In 1999, when we started up Sound RIDER! it became apparent quickly that we were going to need a deep archive of images. I spent countless hours shooting motorcycles and still do to this day. In addition, I’ve worked with other local photographers to use their shoots in stories and marketing materials. In 2008, my brother joined me at the Rally in The Gorge. Between the two of us we had 2,500 shots from that week. But because bikes change, we’ll always need to be shooting at the events to keep the imagery up to date.

Photo: A Ducati ST4 rider shot on Maryhill Loops Road during Rally in the Gorge/Sportbike Northwest.

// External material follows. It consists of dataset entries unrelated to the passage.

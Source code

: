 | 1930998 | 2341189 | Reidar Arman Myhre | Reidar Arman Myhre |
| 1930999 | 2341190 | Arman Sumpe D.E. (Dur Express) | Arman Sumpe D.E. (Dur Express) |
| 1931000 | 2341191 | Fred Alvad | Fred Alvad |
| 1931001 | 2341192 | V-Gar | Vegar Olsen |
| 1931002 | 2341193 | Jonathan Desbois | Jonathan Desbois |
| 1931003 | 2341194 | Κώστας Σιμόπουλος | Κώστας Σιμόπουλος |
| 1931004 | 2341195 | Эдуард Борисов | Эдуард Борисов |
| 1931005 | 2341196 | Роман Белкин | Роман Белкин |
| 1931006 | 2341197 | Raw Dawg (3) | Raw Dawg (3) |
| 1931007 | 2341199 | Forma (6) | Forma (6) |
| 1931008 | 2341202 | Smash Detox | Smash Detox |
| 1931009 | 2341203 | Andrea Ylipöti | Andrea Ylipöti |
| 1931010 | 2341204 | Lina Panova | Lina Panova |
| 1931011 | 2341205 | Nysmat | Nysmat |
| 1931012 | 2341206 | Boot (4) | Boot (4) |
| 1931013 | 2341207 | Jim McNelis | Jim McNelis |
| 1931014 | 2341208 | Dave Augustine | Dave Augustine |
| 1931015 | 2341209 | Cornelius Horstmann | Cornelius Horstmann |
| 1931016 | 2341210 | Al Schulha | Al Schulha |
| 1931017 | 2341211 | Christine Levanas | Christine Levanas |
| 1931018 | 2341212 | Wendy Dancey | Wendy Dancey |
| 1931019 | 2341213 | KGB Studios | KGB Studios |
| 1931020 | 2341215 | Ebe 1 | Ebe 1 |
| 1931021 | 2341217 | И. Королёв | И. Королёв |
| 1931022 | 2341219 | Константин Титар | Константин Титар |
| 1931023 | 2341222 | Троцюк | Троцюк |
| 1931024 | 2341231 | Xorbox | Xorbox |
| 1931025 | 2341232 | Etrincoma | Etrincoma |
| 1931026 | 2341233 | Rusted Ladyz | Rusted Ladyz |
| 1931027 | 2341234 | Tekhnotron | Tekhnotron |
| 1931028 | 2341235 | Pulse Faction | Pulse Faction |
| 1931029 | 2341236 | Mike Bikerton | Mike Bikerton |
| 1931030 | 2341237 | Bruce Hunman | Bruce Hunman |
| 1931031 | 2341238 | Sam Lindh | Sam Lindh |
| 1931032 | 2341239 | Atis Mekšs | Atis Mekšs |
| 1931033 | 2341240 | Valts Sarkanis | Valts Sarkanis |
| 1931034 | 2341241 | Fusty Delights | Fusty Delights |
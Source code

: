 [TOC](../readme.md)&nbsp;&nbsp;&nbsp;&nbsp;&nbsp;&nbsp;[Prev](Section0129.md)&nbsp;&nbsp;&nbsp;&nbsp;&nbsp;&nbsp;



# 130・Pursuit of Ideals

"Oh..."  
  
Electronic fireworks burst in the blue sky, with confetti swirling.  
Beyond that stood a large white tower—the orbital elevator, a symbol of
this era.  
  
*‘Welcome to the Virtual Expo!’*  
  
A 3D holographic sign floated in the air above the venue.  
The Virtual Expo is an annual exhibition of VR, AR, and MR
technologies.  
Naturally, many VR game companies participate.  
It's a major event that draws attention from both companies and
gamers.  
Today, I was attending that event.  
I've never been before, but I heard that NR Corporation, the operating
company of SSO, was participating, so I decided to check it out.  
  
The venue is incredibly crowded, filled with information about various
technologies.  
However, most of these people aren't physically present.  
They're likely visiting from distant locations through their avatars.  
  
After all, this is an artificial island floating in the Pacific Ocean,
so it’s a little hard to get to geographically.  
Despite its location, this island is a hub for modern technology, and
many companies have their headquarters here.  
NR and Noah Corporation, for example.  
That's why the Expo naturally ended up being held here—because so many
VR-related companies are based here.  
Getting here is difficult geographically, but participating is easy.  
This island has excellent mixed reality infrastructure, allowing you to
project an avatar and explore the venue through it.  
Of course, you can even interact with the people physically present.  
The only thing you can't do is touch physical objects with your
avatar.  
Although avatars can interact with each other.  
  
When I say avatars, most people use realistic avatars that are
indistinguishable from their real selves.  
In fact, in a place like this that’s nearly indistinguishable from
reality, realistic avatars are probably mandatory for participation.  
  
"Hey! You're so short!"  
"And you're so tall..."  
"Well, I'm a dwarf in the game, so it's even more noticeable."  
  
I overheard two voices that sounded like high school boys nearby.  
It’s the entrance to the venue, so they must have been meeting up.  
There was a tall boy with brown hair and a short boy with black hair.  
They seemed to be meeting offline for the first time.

And then there are the book projects which require another dose of photos specific to them. Patrick Duff and I spent several weeks in 2006 working up all the photos used in Packing Light Packing Right. And it wasn’t just getting the shots, but all the post production work that had to go into them afterward, like cropping, shadows and grey scaling. Patrick’s crash course in photo and book production with me that summer landed him a job at a local publishing house. I secretly hope that one day we can work together again.

Doing the photo shoot for Dave Preston’s book was a lot of fun. I particularly enjoyed making the photo of Dave washing a Harley-Davidson V-Rod.

Each year we look at the archive and decide where we need to load it up. We spent a lot of time at the Cycle World Motorcycle Show in December 2008 pulling together some stock shoots of the displays, vendor booths and attendee activity. This last summer, I spent a lot of time shooting down in Central and Eastern Oregon, an area that will get some special attention in 2010.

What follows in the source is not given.